● YOUR OBJECTIVE:
Which lines of the listing below contain the word "documentclass"? Return them.

● DATA TO PROCESS:
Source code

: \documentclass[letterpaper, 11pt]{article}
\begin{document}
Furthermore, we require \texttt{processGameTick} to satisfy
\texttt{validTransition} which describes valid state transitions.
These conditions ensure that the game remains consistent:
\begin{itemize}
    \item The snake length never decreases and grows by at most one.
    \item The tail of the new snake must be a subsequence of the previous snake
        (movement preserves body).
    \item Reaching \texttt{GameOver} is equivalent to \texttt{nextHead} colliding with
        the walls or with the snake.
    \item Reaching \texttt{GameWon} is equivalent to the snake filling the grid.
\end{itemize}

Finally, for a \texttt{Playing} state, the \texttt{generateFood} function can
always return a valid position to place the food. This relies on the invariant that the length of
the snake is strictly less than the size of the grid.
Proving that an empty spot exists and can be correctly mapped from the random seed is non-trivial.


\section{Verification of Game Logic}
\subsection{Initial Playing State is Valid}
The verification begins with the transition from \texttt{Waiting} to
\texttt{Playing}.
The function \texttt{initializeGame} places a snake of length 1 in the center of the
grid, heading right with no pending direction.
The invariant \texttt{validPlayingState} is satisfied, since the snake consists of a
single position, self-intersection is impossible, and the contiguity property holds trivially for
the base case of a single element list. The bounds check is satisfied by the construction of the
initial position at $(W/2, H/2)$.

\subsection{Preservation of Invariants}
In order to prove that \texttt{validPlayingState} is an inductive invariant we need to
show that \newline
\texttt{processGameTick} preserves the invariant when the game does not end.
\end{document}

...

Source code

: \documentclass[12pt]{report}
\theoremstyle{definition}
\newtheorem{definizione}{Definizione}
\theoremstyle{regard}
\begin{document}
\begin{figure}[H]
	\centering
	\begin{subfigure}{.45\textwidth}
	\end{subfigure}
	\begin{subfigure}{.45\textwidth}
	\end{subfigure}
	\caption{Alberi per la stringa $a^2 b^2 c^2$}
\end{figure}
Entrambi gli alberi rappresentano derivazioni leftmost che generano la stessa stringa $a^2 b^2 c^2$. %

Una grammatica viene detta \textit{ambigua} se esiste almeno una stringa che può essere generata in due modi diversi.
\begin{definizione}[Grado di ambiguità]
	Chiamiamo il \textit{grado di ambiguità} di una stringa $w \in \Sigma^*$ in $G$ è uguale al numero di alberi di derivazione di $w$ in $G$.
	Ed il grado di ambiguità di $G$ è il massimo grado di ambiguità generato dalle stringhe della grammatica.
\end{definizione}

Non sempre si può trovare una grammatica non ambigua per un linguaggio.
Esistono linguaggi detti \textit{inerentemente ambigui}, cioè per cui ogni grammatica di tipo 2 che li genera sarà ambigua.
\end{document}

--

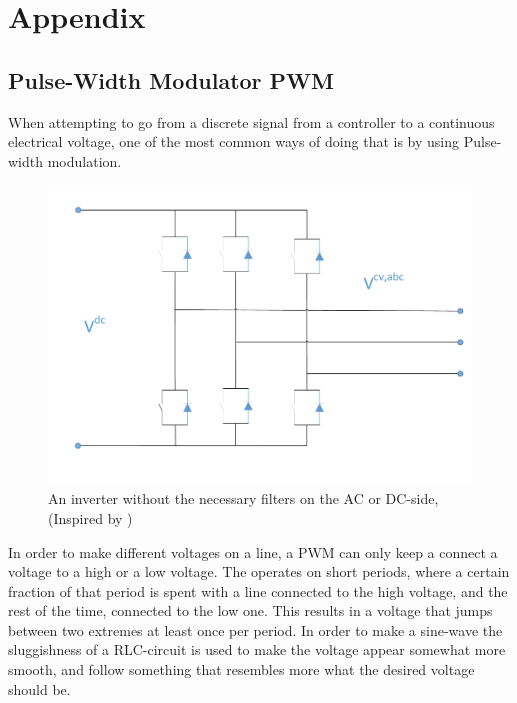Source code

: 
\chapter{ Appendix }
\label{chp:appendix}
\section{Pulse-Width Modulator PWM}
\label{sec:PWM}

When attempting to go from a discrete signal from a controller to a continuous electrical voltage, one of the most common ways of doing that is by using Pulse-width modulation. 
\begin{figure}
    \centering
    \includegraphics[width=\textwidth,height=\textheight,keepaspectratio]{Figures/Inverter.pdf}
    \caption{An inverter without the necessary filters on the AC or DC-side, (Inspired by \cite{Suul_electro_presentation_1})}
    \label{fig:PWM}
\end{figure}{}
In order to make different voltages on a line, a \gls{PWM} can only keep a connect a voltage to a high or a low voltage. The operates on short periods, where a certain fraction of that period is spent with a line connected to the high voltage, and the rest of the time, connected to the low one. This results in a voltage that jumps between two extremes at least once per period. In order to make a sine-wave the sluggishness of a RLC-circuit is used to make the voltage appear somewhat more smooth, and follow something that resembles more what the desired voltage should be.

● OUTPUT OF THE TASK:
: \documentclass[letterpaper, 11pt]{article}
: \documentclass[12pt]{report}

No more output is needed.